▶ [ABOUT THIS TASK] What you output must match the entries exactly, apart from the pictures, which are left out.

########

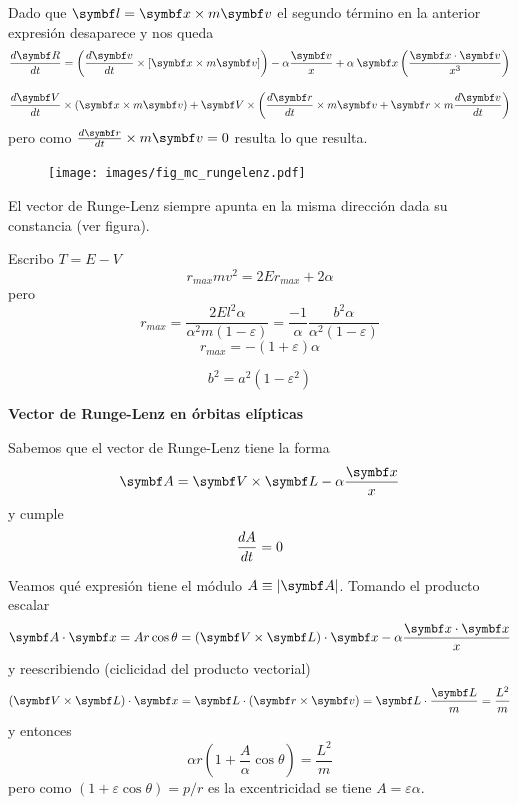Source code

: \documentclass[10pt,oneside]{CBFT_book}
\begin{document}
Dado que $\vb{l} = \vb{x} \times m \vb{v}$ el segundo término en la anterior expresión desaparece y nos queda
\[
	\dtot{\vb{R}}{t} = \left( \dtot{\vb{v}}{t} \times [ \vb{x} \times m\vb{v} ] \right) 
	- \alpha\frac{ \vb{v} }{x} + \alpha \:\vb{x} \left( \frac{ \pe{x}{v} }{x^3}\right) 
\]


\[
	\dtot{\vb{V}}{t} \times ( \vb{x} \times m\vb{v} ) +
	\vb{V} \times \left( \dtot{\vb{r}}{t} \times m\vb{v} + \vb{r} \times m\dtot{\vb{v}}{t} \right)
\]
pero como $\dtot{\vb{r}}{t} \times m\vb{v} = 0$ resulta lo que resulta.
\begin{figure}[hbt]
	\begin{center}
	\texttt{[image: images/fig\_mc\_rungelenz.pdf]}	 
	\end{center}
	\caption{}
\end{figure} 

El vector de Runge-Lenz siempre apunta en la misma dirección dada su constancia (ver figura).

Escribo $ T = E - V $
\[
	r_{max} m v^2 = 2Er_{max} + 2\alpha
\]
pero 
\[
	r_{max} = \frac{2 E l^2 \alpha}{\alpha^2 m (1-\varepsilon)} = \frac{-1}{\alpha}\frac{b^2 
\alpha}{\alpha^2(1-\varepsilon)}
\]
\[
	r_{max} = - (1+\varepsilon) \alpha
\]

\[
	b^2 = a^2( 1 - \varepsilon^2 )
\]

\begin{ejemplo}{\bfseries Vector de Runge-Lenz en órbitas elípticas}

Sabemos que el vector de Runge-Lenz tiene la forma 
\[
	\vb{A} = \pv{V}{L} - \alpha \frac{\vb{x}}{x}
\]
y cumple 
\[
	\frac{d^{\hspace{-0.05em}} {A}}{d {t}^{\hspace{-0.05em}}} = 0
\]

Veamos qué expresión tiene el módulo $ A \equiv |\vb{A}| $. Tomando el producto escalar 
\[
	\pe{A}{x} = A r \cos \theta = ( \pv{V}{L} )\cdot \vb{x} - \alpha \frac{\pe{x}{x}}{x}
\]
y reescribiendo (ciclicidad del producto vectorial)
\[
	( \pv{V}{L} )\cdot \vb{x} = \vb{L} \cdot ( \pv{r}{v} ) = \vb{L} \cdot \frac{ \vb{L} }{m} = \frac{L^2}{m}
\]
y entonces
\[
	\alpha r \left( 1 + \frac{A}{\alpha} \cos \theta \right) = \frac{L^2}{m}
\]
pero como $ (1 + \varepsilon \cos \theta ) = p / r $ es la excentricidad se tiene $ A = \varepsilon \alpha $.

\end{ejemplo}

\end{document}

########

▶ [RESPONSE AREA]
Source code

: \documentclass[10pt,oneside]{CBFT_book}
\begin{document}
Dado que $\vb{l} = \vb{x} \times m \vb{v}$ el segundo término en la anterior expresión desaparece y nos queda
\[
	\dtot{\vb{R}}{t} = \left( \dtot{\vb{v}}{t} \times [ \vb{x} \times m\vb{v} ] \right) 
	- \alpha\frac{ \vb{v} }{x} + \alpha \:\vb{x} \left( \frac{ \pe{x}{v} }{x^3}\right) 
\]


\[
	\dtot{\vb{V}}{t} \times ( \vb{x} \times m\vb{v} ) +
	\vb{V} \times \left( \dtot{\vb{r}}{t} \times m\vb{v} + \vb{r} \times m\dtot{\vb{v}}{t} \right)
\]
pero como $\dtot{\vb{r}}{t} \times m\vb{v} = 0$ resulta lo que resulta.
\begin{figure}[hbt]
	\begin{center}
	\texttt{[image: images/fig\_mc\_rungelenz.pdf]}	 
	\end{center}
	\caption{}
\end{figure} 

El vector de Runge-Lenz siempre apunta en la misma dirección dada su constancia (ver figura).

Escribo $ T = E - V $
\[
	r_{max} m v^2 = 2Er_{max} + 2\alpha
\]
pero 
\[
	r_{max} = \frac{2 E l^2 \alpha}{\alpha^2 m (1-\varepsilon)} = \frac{-1}{\alpha}\frac{b^2 
\alpha}{\alpha^2(1-\varepsilon)}
\]
\[
	r_{max} = - (1+\varepsilon) \alpha
\]

\[
	b^2 = a^2( 1 - \varepsilon^2 )
\]

\begin{ejemplo}{\bfseries Vector de Runge-Lenz en órbitas elípticas}

Sabemos que el vector de Runge-Lenz tiene la forma 
\[
	\vb{A} = \pv{V}{L} - \alpha \frac{\vb{x}}{x}
\]
y cumple 
\[
	\frac{d^{\hspace{-0.05em}} {A}}{d {t}^{\hspace{-0.05em}}} = 0
\]

Veamos qué expresión tiene el módulo $ A \equiv |\vb{A}| $. Tomando el producto escalar 
\[
	\pe{A}{x} = A r \cos \theta = ( \pv{V}{L} )\cdot \vb{x} - \alpha \frac{\pe{x}{x}}{x}
\]
y reescribiendo (ciclicidad del producto vectorial)
\[
	( \pv{V}{L} )\cdot \vb{x} = \vb{L} \cdot ( \pv{r}{v} ) = \vb{L} \cdot \frac{ \vb{L} }{m} = \frac{L^2}{m}
\]
y entonces
\[
	\alpha r \left( 1 + \frac{A}{\alpha} \cos \theta \right) = \frac{L^2}{m}
\]
pero como $ (1 + \varepsilon \cos \theta ) = p / r $ es la excentricidad se tiene $ A = \varepsilon \alpha $.

\end{ejemplo}

\end{document}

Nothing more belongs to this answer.